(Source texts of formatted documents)
_ _ _ _

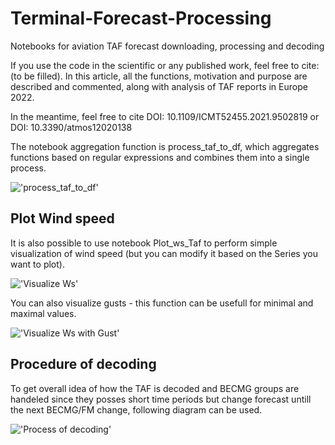 # Terminal-Forecast-Processing
Notebooks for aviation TAF forecast downloading, processing and decoding

If you use the code in the scientific or any published work, feel free to cite:
(to be filled). In this article, all the functions, motivation and purpose are described and commented, along with analysis of TAF reports in Europe 2022.

In the meantime, feel free to cite 
DOI: 10.1109/ICMT52455.2021.9502819 or DOI: 10.3390/atmos12020138

The notebook aggregation function is process_taf_to_df, which aggregates functions based on regular expressions and combines them into a single process.

!['process_taf_to_df'](https://github.com/Sladekd/Terminal-Forecast-Python-Processing/blob/main/Taf_to_df.PNG)

## Plot Wind speed

It is also possible to use notebook Plot_ws_Taf to perform simple visualization of wind speed (but you can modify it based on the Series you want to plot).

!['Visualize Ws'](https://github.com/Sladekd/Terminal-Forecast-Python-Processing/blob/main/Ws_fcst.png)

You can also visualize gusts - this function can be usefull for minimal and maximal values.

!['Visualize Ws with Gust'](https://github.com/Sladekd/Terminal-Forecast-Python-Processing/blob/main/Ws_TAF_Gust.png)

## Procedure of decoding

To get overall idea of how the TAF is decoded and BECMG groups are handeled since they posses short time periods but change forecast untill the next BECMG/FM change, following diagram can be used.

!['Process of decoding'](https://github.com/Sladekd/Terminal-Forecast-Python-Processing/blob/main/Process.png)
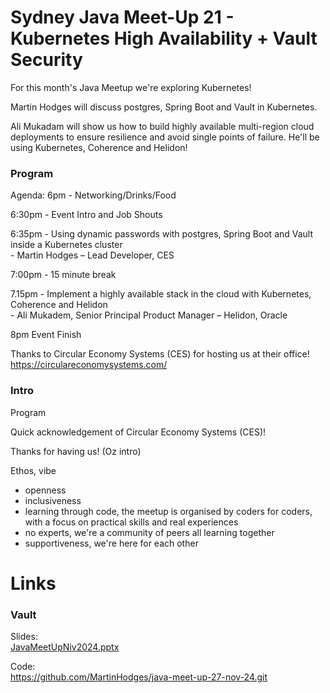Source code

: # Sydney Java Meet-Up 21 - Kubernetes High Availability + Vault Security
For this month's Java Meetup we're exploring Kubernetes!

Martin Hodges will discuss postgres, Spring Boot and Vault in Kubernetes.

Ali Mukadam will show us how to build highly available multi-region cloud deployments to ensure resilience and avoid single points of failure. He'll be using Kubernetes, Coherence and Helidon!


### Program
Agenda:
6pm - Networking/Drinks/Food  

6:30pm - Event Intro and Job Shouts  

6:35pm - Using dynamic passwords with postgres, Spring Boot and Vault inside a Kubernetes cluster  
\- Martin Hodges – Lead Developer, CES  

7:00pm - 15 minute break  

7.15pm - Implement a highly available stack in the cloud with Kubernetes, Coherence and Helidon  
\- Ali Mukadem, Senior Principal Product Manager – Helidon, Oracle  

8pm Event Finish  

Thanks to Circular Economy Systems (CES) for hosting us at their office!  
https://circulareconomysystems.com/



### Intro
Program

Quick acknowledgement of Circular Economy Systems (CES)!  

Thanks for having us! (Oz intro)  

Ethos, vibe
* openness
* inclusiveness
* learning through code, the meetup is organised by coders for coders, with a focus on practical skills and real experiences
* no experts, we're a community of peers all learning together
* supportiveness, we're here for each other


# Links

### Vault
Slides:  
[JavaMeetUpNiv2024.pptx](https://github.com/user-attachments/files/17928106/JavaMeetUpNiv2024.pptx)  

Code:  
https://github.com/MartinHodges/java-meet-up-27-nov-24.git  
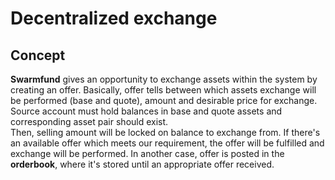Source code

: # Decentralized exchange
## Concept
**Swarmfund** gives an opportunity to exchange assets within the 
system by creating an offer. Basically, offer tells between which assets 
exchange will be performed (base and quote), amount and desirable price
for exchange. Source account must hold balances in base and quote 
assets and corresponding asset pair should exist.  
Then, selling amount will be locked on balance to exchange from. 
If there's an available offer which meets our requirement,
the offer will be fulfilled and exchange will be performed. In another case, 
offer is posted in the **orderbook**, where it's stored until 
an appropriate offer received.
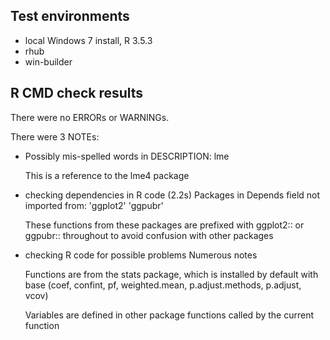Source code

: ## Test environments
* local Windows 7 install, R 3.5.3
* rhub
* win-builder

## R CMD check results
There were no ERRORs or WARNINGs. 

There were 3 NOTEs:

- Possibly mis-spelled words in DESCRIPTION: lme
  
  This is a reference to the lme4 package

- checking dependencies in R code (2.2s)
  Packages in Depends field not imported from: 'ggplot2' 'ggpubr'
  
  These functions from these packages are prefixed with ggplot2::
  or ggpubr:: throughout to avoid confusion with other packages

- checking R code for possible problems
  Numerous notes
  
  Functions are from the stats package, which is installed by 
  default with base (coef, confint, pf, weighted.mean,
  p.adjust.methods, p.adjust, vcov)
  
  Variables are defined in other package functions called by the 
  current function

_ _ _ _

EXERCISE OBJECTIVE — Reading through the records above, report each line in which the string "available" is found.

ANSWER BOX —
Ali Mukadam will show us how to build highly available multi-region cloud deployments to ensure resilience and avoid single points of failure. He'll be using Kubernetes, Coherence and Helidon!
7.15pm - Implement a highly available stack in the cloud with Kubernetes, Coherence and Helidon  
If there's an available offer which meets our requirement,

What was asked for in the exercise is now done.